CHICAGO (June 4, 3:35 p.m. ET) — The gap between top performers and small players in the plastics industry is growing, and with consolidation activity on the rise, companies are going to need to develop strategies to survive.
Compared to 10 years ago, there's a “larger gulf between the haves and the have not's,” said Tom Blaige, chairman and CEO of financial firm Blaige & Co. LLC of Chicago.
The plastics industry has experienced rapid consolidation in the last decade. According to a 10 year study by Blaige & Co., on average, 55 percent of the top industry leaders in 2001 have merged or sold. This trend was seen across all segments — injection molding; blow molding; pipe, profile, and tubing; thermoforming; film and sheet; label; and adhesives and sealants.
Of the remaining top companies, those with access to capital are 3.4 percent larger than those that are privately funded, Blaige added. Going forward, companies that use capital correctly will be stronger, experience more growth, and have greater staying power, he said.
While large companies (sales of more than $500 million) are growing, they make up only 2 percent of the overall market. Mid-sized ($50 million to $500 million) and small companies (less than $50 million) dominate the industry – 90 percent of plastics processors have annual sales of less than $100 million.
Despite their majority status, small and mid-sized players are rapidly losing sales to these powerhouses, Blaige said.
Businesses need to develop a plan for future growth and survival, and to do so need to identify their place in the market, he said.

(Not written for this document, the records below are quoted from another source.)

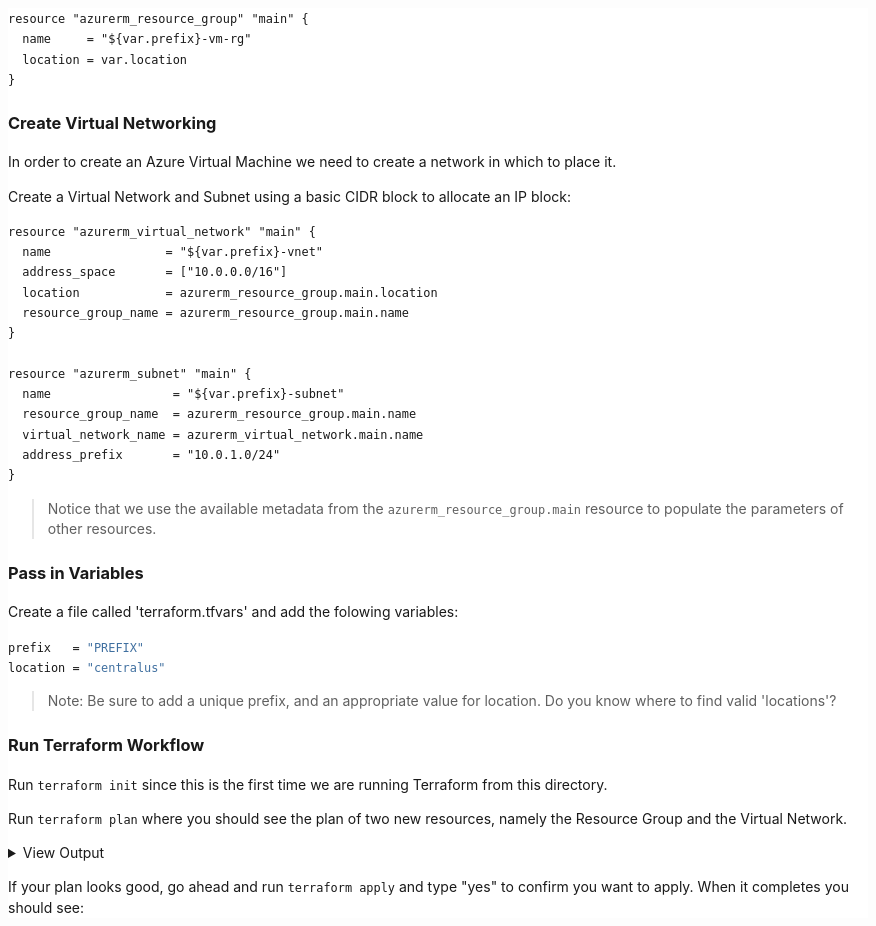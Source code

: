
 ```hcl
resource "azurerm_resource_group" "main" {
  name     = "${var.prefix}-vm-rg"
  location = var.location
}
```

### Create Virtual Networking

In order to create an Azure Virtual Machine we need to create a network in which to place it.

Create a Virtual Network and Subnet using a basic CIDR block to allocate an IP block:

```hcl
resource "azurerm_virtual_network" "main" {
  name                = "${var.prefix}-vnet"
  address_space       = ["10.0.0.0/16"]
  location            = azurerm_resource_group.main.location
  resource_group_name = azurerm_resource_group.main.name
}

resource "azurerm_subnet" "main" {
  name                 = "${var.prefix}-subnet"
  resource_group_name  = azurerm_resource_group.main.name
  virtual_network_name = azurerm_virtual_network.main.name
  address_prefix       = "10.0.1.0/24"
}
```

> Notice that we use the available metadata from the `azurerm_resource_group.main` resource to populate the parameters of other resources.

### Pass in Variables

Create a file called 'terraform.tfvars' and add the folowing variables:

```sh
prefix   = "PREFIX"
location = "centralus"
```

> Note: Be sure to add a unique prefix, and an appropriate value for location. Do you know where to find valid 'locations'?

### Run Terraform Workflow

Run `terraform init` since this is the first time we are running Terraform from this directory.

Run `terraform plan` where you should see the plan of two new resources, namely the Resource Group and the Virtual Network.

<details><summary>View Output</summary></details>

If your plan looks good, go ahead and run `terraform apply` and type "yes" to confirm you want to apply.
When it completes you should see:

Over the last decade, top consolidators or “leaders” — defined as the top 10-20 percent of companies — have rapidly gained share of the market, using aggressive acquisitions and selective divestitures to stay ahead, he said.

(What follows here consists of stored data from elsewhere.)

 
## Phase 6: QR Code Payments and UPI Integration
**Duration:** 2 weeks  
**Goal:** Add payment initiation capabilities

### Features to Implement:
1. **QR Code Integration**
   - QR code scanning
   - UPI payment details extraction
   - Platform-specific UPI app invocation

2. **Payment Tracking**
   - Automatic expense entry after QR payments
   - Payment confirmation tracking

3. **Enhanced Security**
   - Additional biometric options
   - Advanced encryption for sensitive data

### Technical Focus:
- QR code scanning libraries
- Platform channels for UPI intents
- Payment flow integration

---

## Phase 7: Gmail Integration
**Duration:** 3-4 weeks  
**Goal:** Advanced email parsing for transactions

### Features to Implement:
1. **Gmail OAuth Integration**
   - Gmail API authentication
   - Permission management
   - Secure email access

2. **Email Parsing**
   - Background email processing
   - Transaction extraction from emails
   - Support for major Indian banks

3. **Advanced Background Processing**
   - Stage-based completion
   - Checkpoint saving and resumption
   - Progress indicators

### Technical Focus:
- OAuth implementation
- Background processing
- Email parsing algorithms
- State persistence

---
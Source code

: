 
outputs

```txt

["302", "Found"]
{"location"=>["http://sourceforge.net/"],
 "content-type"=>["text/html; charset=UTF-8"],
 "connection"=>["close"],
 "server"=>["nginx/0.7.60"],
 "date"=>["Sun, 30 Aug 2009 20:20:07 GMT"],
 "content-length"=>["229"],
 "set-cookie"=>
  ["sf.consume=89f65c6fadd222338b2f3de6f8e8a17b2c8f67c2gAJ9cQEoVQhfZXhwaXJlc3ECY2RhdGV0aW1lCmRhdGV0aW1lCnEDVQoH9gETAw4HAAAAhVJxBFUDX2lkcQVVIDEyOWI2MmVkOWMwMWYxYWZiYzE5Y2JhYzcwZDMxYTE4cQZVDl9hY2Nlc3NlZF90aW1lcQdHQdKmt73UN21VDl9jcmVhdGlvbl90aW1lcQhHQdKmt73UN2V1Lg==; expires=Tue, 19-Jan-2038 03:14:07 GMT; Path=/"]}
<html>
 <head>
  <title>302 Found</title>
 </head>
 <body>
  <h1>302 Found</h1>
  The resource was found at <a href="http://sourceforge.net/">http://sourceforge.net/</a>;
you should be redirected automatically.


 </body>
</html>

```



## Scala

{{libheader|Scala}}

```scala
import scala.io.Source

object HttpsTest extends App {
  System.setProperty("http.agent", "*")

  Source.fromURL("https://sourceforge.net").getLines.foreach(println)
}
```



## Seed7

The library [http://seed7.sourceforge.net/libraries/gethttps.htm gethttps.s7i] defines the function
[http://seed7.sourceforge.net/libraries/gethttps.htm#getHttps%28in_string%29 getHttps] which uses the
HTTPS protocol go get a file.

Consolidatees or “followers,” the bottom 10-20 percent of companies, are quickly shrinking. These companies have remained behind the curve and have gone through restructuring and divestitures. They need to make tough decisions and develop a solid strategy to survive, he said.
“[They're] the typical American entrepreneur — proud and stubborn. But what they don't want to be is the American buffalo and go extinct,” he said.
Blaige dubbed the remaining 60-80 percent of companies “others.” If they don't start pursuing growth, they're in danger of undergoing slow erosion into a losing position, he said.
These companies must pursue niche leadership. They need to make selective mergers and acquisitions and start developing contacts and affiliations.
“It's not typical in America, but these are the types of transactions that are going to be essential for success going forward,” he added.
Having a plan will be vital over the next few years, as the mergers and acquisitions market shows no signs of slowing down.
“If the big guys have [consolidated] because of competitive pressure, there's even more pressure for the middle or small guys to consolidate, but they're not doing it,” he said. “This pressure will eventually break through, and in the next 5-7 years they'll be massive consolidation with the midsized, smaller players.”
According to the study, global M&A activity in the plastics industry has more than doubled in the last decade, from 215 deals in 2001 to 468 deals in 2011. Plastics have grown steadily throughout the recession, even while other industries have shrunk.
The majority of deals, 56 percent, were between international companies, a 16 percent increase from 2001.
BRIC geographies are experiencing the fastest growth, he added.
While the percentage of U.S.-only deals has decreased — 23 percent in 2011 compared to 32 percent a decade earlier — the actual number of transactions has increased by about 10 percent, he said.
The majority of deals, 80 percent, were strategically motivated — either strategic acquisitions or private equity add-ons.
Sellers, especially those struggling to put a deal together, should create a presentation highlighting the strategic opportunities they'd provide, like resin savings or an international customer base, Blaige said.
According to Blaige, it's a sellers market.
“There's so much capital in the private equity market it's almost shocking,” he said.
Capital availability has increased tenfold in the last the decade and valuation multiples are at near-record levels.
Private equity overhang has also grown 10 times larger in the last decade; there was $477 billion in un-invested private equity capital in 2010, compared to $48 billion in 2001.
Corporate and financial sellers have already started to embrace the favorable market conditions, and private sellers are getting ready to jump in, he said.
“Smart money is selling now,” he added.
Looking ahead, rapid consolidation will continue to change the competitive landscape.
Over the last decade, unprecedented “shocks to the system,” like 9/11, the global financial crisis, and skyrocketing material costs, have been permanent game changers for succession planning. This illustrates the need for businesses to develop a strategy going forward, Blaige said.
Smaller processors and convertors must increase sales to at least $100 million or more annually. This will give them the best chance of success, he said. Both small and mid-sized players need to develop institutional practices, which will allow them to access funding.
Businesses of all sizes need to define their place in the market and plan accordingly, he said. They need to “lead,” by continuing strategic acquistions; they need to merge and “follow”; or they need to “get out of the way.”
Blaige presented his firm's 10-year study at the 2012 AWA Mergers & Acquistions Forum, held April 16 in Chicago. Amsterdam-based Alexander Watson Associates BV organized the event.